This is follow up question of my previous question.
I want to solve the ode $$\frac{dy}{dx} = f(x,y) \tag 1$$ using method of separation of variables. In practice, we often do as follows
\begin{align} dy &= f(x,y)dx \\ \implies \int dy &= \int f(x,y)dx + c \\& \cdots \end{align}
That is, we are basically integrating the $1$-form $dy - f(x,y) dx$ with the condition that the integral vanishes along the solution curve.
So my question
Why is solving an ode $\frac{dy}{dx} = f(x,y)$ equivalent to integrating the $1$-form $dy - f(x,y)dx$?
My approach
By the chain rule or by the property of a differential of the $0$-form $y(x)$
$$dy(x) = y'(x) dx \ \text{ i.e } \ dy = \frac{dy}{dx}dx \tag 2$$
Substituting $(1)$ into $(2)$, we obtain
$$dy=f(x,y)dx \implies dy-f(x,y)dx=0$$
That is, the $1$-form $dy-f(x,y)dx$ vanishes when we have $\frac{dy}{dx}=f(x,y)$. Now integrating the $1$-form $dy-f(x,y)dx$ will give the integral curve.
Is this the proof?
Edit: I think there should be a clarification.
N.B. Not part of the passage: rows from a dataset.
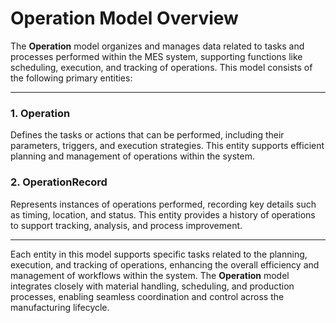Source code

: # Operation Model Overview

The **Operation** model organizes and manages data related to tasks and processes performed within the MES system, supporting
functions like scheduling, execution, and tracking of operations. This model consists of the following primary entities:

---

### 1. Operation

Defines the tasks or actions that can be performed, including their parameters, triggers, and execution strategies.
This entity supports efficient planning and management of operations within the system.

### 2. OperationRecord

Represents instances of operations performed, recording key details such as timing, location, and status.
This entity provides a history of operations to support tracking, analysis, and process improvement.

---

Each entity in this model supports specific tasks related to the planning, execution, and tracking of operations, enhancing
the overall efficiency and management of workflows within the system. The **Operation** model integrates closely with material
handling, scheduling, and production processes, enabling seamless coordination and control across the manufacturing lifecycle.
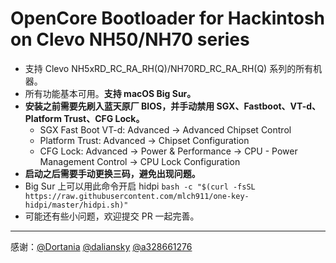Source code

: # OpenCore Bootloader for Hackintosh on Clevo NH50/NH70 series
+ 支持 Clevo NH5xRD_RC_RA_RH(Q)/NH70RD_RC_RA_RH(Q) 系列的所有机器。
+ 所有功能基本可用。**支持 macOS Big Sur。**
+ **安装之前需要先刷入蓝天原厂 BIOS，并手动禁用 SGX、Fastboot、VT-d、Platform Trust、CFG Lock。**
    - SGX Fast Boot VT-d: Advanced -> Advanced Chipset Control
    - Platform Trust: Advanced -> Chipset Configuration
    - CFG Lock: Advanced -> Power & Performance -> CPU - Power Management Control -> CPU Lock Configuration
+ **启动之后需要手动更换三码，避免出现问题。**
+ Big Sur 上可以用此命令开启 hidpi `bash -c "$(curl -fsSL https://raw.githubusercontent.com/mlch911/one-key-hidpi/master/hidpi.sh)"`
+ 可能还有些小问题，欢迎提交 PR 一起完善。
-----------------------------------------
感谢：[@Dortania](https://github.com/dortania) [@daliansky](https://github.com/daliansky) [@a328661276](https://github.com/a328661276)
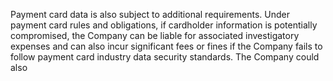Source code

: Payment  card  data  is  also  subject  to  additional  requirements.  Under  payment  card  rules  and  obligations,  if  cardholder
information  is  potentially  compromised,  the  Company  can  be  liable  for  associated  investigatory  expenses  and  can  also  incur
significant fees or fines if the Company fails to follow payment card industry data security standards. The Company could also
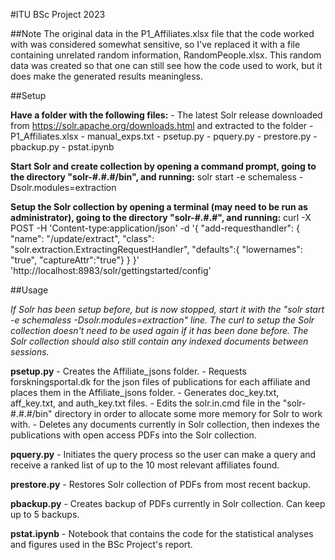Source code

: #ITU BSc Project 2023

##Note
The original data in the P1_Affiliates.xlsx file that the code worked with was considered somewhat sensitive, 
so I've replaced it with a file containing unrelated random information, RandomPeople.xlsx. 
This random data was created so that one can still see how the code used to work, 
but it does make the generated results meaningless. 


##Setup

**Have a folder with the following files:**
	- The latest Solr release downloaded from https://solr.apache.org/downloads.html and extracted to the folder
	- P1_Affiliates.xlsx
	- manual_exps.txt
	- psetup.py
	- pquery.py
	- prestore.py
	- pbackup.py
	- pstat.ipynb


**Start Solr and create collection by opening a command prompt, going to the directory "solr-#.#.#/bin", and running:**
solr start -e schemaless -Dsolr.modules=extraction

**Setup the Solr collection by opening a terminal (may need to be run as administrator), going to the directory "solr-#.#.#", and running:**
curl -X POST -H 'Content-type:application/json' -d '{
  "add-requesthandler": {
	"name": "/update/extract",
	"class": "solr.extraction.ExtractingRequestHandler",
	"defaults":{ "lowernames": "true", "captureAttr":"true"}
  }
}' 'http://localhost:8983/solr/gettingstarted/config'



##Usage

*If Solr has been setup before, but is now stopped, start it with the "solr start -e schemaless -Dsolr.modules=extraction" line.*
*The curl to setup the Solr collection doesn't need to be used again if it has been done before.*
*The Solr collection should also still contain any indexed documents between sessions.*

**psetup.py**
	- Creates the Affiliate_jsons folder.
	- Requests forskningsportal.dk for the json files of publications for each affiliate and places them in the Affiliate_jsons folder.
	- Generates doc_key.txt, aff_key.txt, and auth_key.txt files.
	- Edits the solr.in.cmd file in the "solr-#.#.#/bin" directory in order to allocate some more memory for Solr to work with.
	- Deletes any documents currently in Solr collection, then indexes the publications with open access PDFs into the Solr collection.

**pquery.py**
	- Initiates the query process so the user can make a query and receive a ranked list of up to the 10 most relevant affiliates found.

**prestore.py**
	- Restores Solr collection of PDFs from most recent backup.

**pbackup.py**
	- Creates backup of PDFs currently in Solr collection. Can keep up to 5 backups.

**pstat.ipynb**
	- Notebook that contains the code for the statistical analyses and figures used in the BSc Project's report.


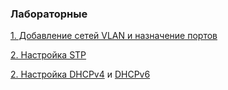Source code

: ### **Лабораторные**

[1. Добавление сетей VLAN и назначение портов](https://github.com/Cooler1213/Otus-Network/blob/22f0ac5d26601b8377211641355b439a4e0b419f/Lab/VLAN)

[2. Настройка STP](https://github.com/Cooler1213/Otus-Network/blob/22f0ac5d26601b8377211641355b439a4e0b419f/Lab/STP)

[2. Настройка DHCPv4](https://github.com/Cooler1213/Otus-Network/blob/22f0ac5d26601b8377211641355b439a4e0b419f/Lab/DHCPv4) и [DHCPv6](https://github.com/Cooler1213/Otus-Network/blob/35e19915eeacd2a30c39e3f170f0a609998094ea/Lab/DHCPv6/)

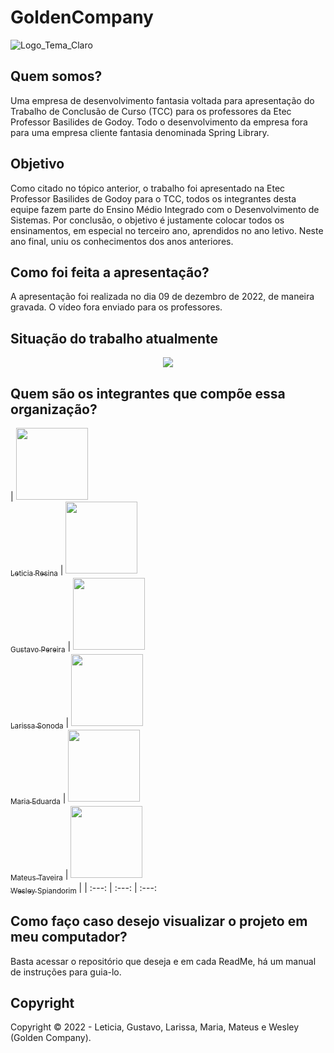 # GoldenCompany

![Logo_Tema_Claro](https://user-images.githubusercontent.com/80417466/205511930-1ba24e9f-325b-457f-9e9f-2447ac8d2471.png)


## Quem somos?

Uma empresa de desenvolvimento fantasia voltada para apresentação do Trabalho de Conclusão de Curso (TCC) para os professores da Etec Professor Basilides de Godoy. Todo o desenvolvimento da empresa fora para uma empresa cliente fantasia denominada Spring Library.

## Objetivo 

Como citado no tópico anterior, o trabalho foi apresentado na Etec Professor Basilides de Godoy para o TCC, todos os integrantes desta equipe fazem parte do Ensino Médio Integrado com o Desenvolvimento de Sistemas. Por conclusão, o objetivo é justamente colocar todos os ensinamentos, em especial no terceiro ano, aprendidos no ano letivo. Neste ano final, uniu os conhecimentos dos anos anteriores. 

## Como foi feita a apresentação?

A apresentação foi realizada no dia 09 de dezembro de 2022, de maneira gravada. O vídeo fora enviado para os professores. 

## Situação do trabalho atualmente 

<p align = "center">
<img src="http://img.shields.io/static/v1?label=STATUS&message=CONCLUIDO&color=GREEN&style=for-the-badge"/>
</p>

## Quem são os integrantes que compõe essa organização?

| [<img src="https://avatars.githubusercontent.com/u/80417466?v=4" width=115><br><sub>Leticia Resina</sub>](https://github.com/letyresina) | [<img src="https://avatars.githubusercontent.com/u/82532010?v=4" width=115><br><sub>Gustavo Pereira</sub>](https://github.com/PereiraGus) | [<img src="https://avatars.githubusercontent.com/u/82535458?v=4" width=115><br><sub>Larissa Sonoda</sub>](https://github.com/LarissaSonoda) | [<img src="https://avatars.githubusercontent.com/u/85740476?v=4" width=115><br><sub>Maria Eduarda</sub>](https://github.com/DudeBatista) | [<img src="https://avatars.githubusercontent.com/u/62896500?v=4" width=115><br><sub>Mateus Taveira</sub>](https://github.com/TaveiraTavel) | [<img src="https://avatars.githubusercontent.com/u/85853884?v=4" width=115><br><sub>Wesley Spiandorim</sub>](https://github.com/Wesley123HD) |
| :---: | :---: | :---: 

## Como faço caso desejo visualizar o projeto em meu computador?

Basta acessar o repositório que deseja e em cada ReadMe, há um manual de instruções para guia-lo. 

## Copyright 

Copyright ©️ 2022 - Leticia, Gustavo, Larissa, Maria, Mateus e Wesley (Golden Company).
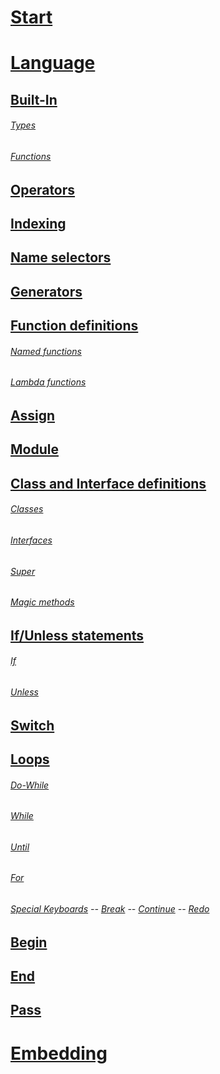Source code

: # [Start](/documentation/docs.html)

# [Language](/documentation/language.html)

## [Built-In](/documentation/built-in.html)

###### [Types](/documentation/built-in-types.html)

###### [Functions](/documentation/built-in-functions.html)

## [Operators](/documentation/operators.html)

## [Indexing](/documentation/indexing.html)

## [Name selectors](/documentation/name-selectors.html)

## [Generators](/documentation/generators.html)

## [Function definitions](/documentation/function-definitions.html)

###### [Named functions](/documentation/function-definitions-named-functions.html)

###### [Lambda functions](/documentation/function-definitions-lambda-functions.html)

## [Assign](/documentation/assign.html)

## [Module](/documentation/module.html)

## [Class and Interface definitions](/documentation/class-interface.html)

###### [Classes](/documentation/class-interface-classes.html)

###### [Interfaces](/documentation/class-interface-interfaces.html)

###### [Super](/documentation/class-interface-super.html)

###### [Magic methods](/documentation/class-interface-magic-methods.html)

## [If/Unless statements](/documentation/if-unless.html)

###### [If](/documentation/if-unless-if.html)

###### [Unless](/documentation/if-unless-unless.html)

## [Switch](/documentation/switch.html)

## [Loops](/documentation/loops.html)

###### [Do-While](/documentation/loops-do-while.html)

###### [While](/documentation/loops-while.html)

###### [Until](/documentation/loops-until.html)

###### [For](/documentation/loops-for.html)

###### [Special Keyboards](/documentation/loops-special-keyboards.html) -- [Break](/documentation/loops-special-keyboards-break.html) -- [Continue](/documentation/loops-special-keyboards-continue.html) -- [Redo](/documentation/loops-special-keyboards-redo.html)

## [Begin](/documentation/begin.html)

## [End](/documentation/end.html)

## [Pass](/documentation/pass.html)

# [Embedding](/documentation/embedding.html)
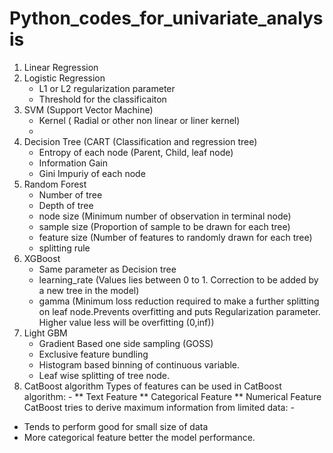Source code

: ﻿# Python_codes_for_univariate_analysis
1. Linear Regression
2. Logistic Regression
    * L1 or L2 regularization parameter
    * Threshold for the classificaiton
4. SVM (Support Vector Machine)
    * Kernel ( Radial or other non linear or liner kernel)
    *  
6. Decision Tree (CART (Classification and regression tree)
    * Entropy of each node (Parent, Child, leaf node)
    * Information Gain 
    * Gini Impuriy of each node
7. Random Forest
    * Number of tree
    * Depth of tree
    * node size (Minimum number of observation in terminal node)
    * sample size (Proportion of sample to be drawn for each tree)
    * feature size (Number of features to randomly drawn for each tree)
    * splitting rule
8. XGBoost
    * Same parameter as Decision tree
    * learning_rate (Values lies between 0 to 1. Correction to be added by a new tree in the model)
    * gamma (Minimum loss reduction required to make a further splitting on leaf node.Prevents overfitting and puts Regularization parameter. Higher value less will be overfitting (0,inf))
9. Light GBM 
    * Gradient Based one side sampling (GOSS)
    * Exclusive feature bundling
    * Histogram based binning of continuous variable.
    * Leaf wise splitting of tree node.
10. CatBoost algorithm
    Types of features can be used in CatBoost algorithm: -
         ** Text Feature
         ** Categorical Feature
         ** Numerical Feature
    CatBoost tries to derive maximum information from limited data: -
   * Tends to perform good for small size of data
   * More categorical feature better the model performance.

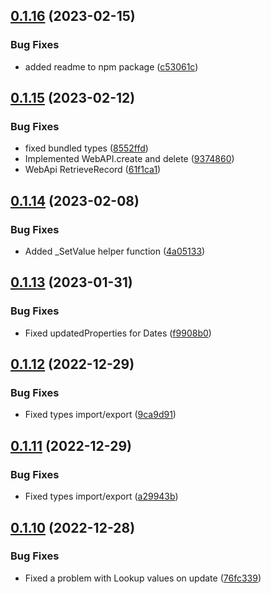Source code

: ## [0.1.16](https://github.com/shko-online/ComponentFramework-Mock/compare/v0.1.15...v0.1.16) (2023-02-15)


### Bug Fixes

* added readme to npm package ([c53061c](https://github.com/shko-online/ComponentFramework-Mock/commit/c53061cc2936eafd5da5381664c892e51e3296fa))

## [0.1.15](https://github.com/shko-online/ComponentFramework-Mock/compare/v0.1.14...v0.1.15) (2023-02-12)


### Bug Fixes

* fixed bundled types ([8552ffd](https://github.com/shko-online/ComponentFramework-Mock/commit/8552ffd7aa2ba7d0d964dfea4e47aa8786575a2e))
* Implemented WebAPI.create and delete ([9374860](https://github.com/shko-online/ComponentFramework-Mock/commit/9374860a8f2e21866f5a2f63324a2e5cede94866))
* WebApi RetrieveRecord ([61f1ca1](https://github.com/shko-online/ComponentFramework-Mock/commit/61f1ca18fda8879276f87df993d773ee2bbd5dac))

## [0.1.14](https://github.com/shko-online/ComponentFramework-Mock/compare/v0.1.13...v0.1.14) (2023-02-08)


### Bug Fixes

* Added _SetValue helper function ([4a05133](https://github.com/shko-online/ComponentFramework-Mock/commit/4a051336f408a375ae9a9f04d3570ca123cd887c))

## [0.1.13](https://github.com/shko-online/ComponentFramework-Mock/compare/v0.1.12...v0.1.13) (2023-01-31)


### Bug Fixes

* Fixed updatedProperties for Dates ([f9908b0](https://github.com/shko-online/ComponentFramework-Mock/commit/f9908b050559e3d115641f167782aff122b7f745))

## [0.1.12](https://github.com/shko-online/ComponentFramework-Mock/compare/v0.1.11...v0.1.12) (2022-12-29)


### Bug Fixes

* Fixed types import/export ([9ca9d91](https://github.com/shko-online/ComponentFramework-Mock/commit/9ca9d919006f3a5213ea1e3434f3becf67a22d27))

## [0.1.11](https://github.com/shko-online/ComponentFramework-Mock/compare/v0.1.10...v0.1.11) (2022-12-29)


### Bug Fixes

* Fixed types import/export ([a29943b](https://github.com/shko-online/ComponentFramework-Mock/commit/a29943b589cfd9939fc1c6b4a50088b45ed66de6))

## [0.1.10](https://github.com/shko-online/ComponentFramework-Mock/compare/v0.1.9...v0.1.10) (2022-12-28)


### Bug Fixes

* Fixed a problem with Lookup values on update ([76fc339](https://github.com/shko-online/ComponentFramework-Mock/commit/76fc3397d0f6d1c126a04aaaefbd3a48f07ce8a4))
Since we can solve the given ode by the method of separation of variables, $f(x,y)$ must be of the form $g(x)h(y)$, for some smooth functions $g,h$. So the question should be to show that the solving the given ode $\frac{dy}{dx} = f(x,y)$ by method of separation of variables is equivalent to integrate the $1$-form $\frac{1}{h(y)}dy-g(x)dx$. So $h(y)$ must be non-zero.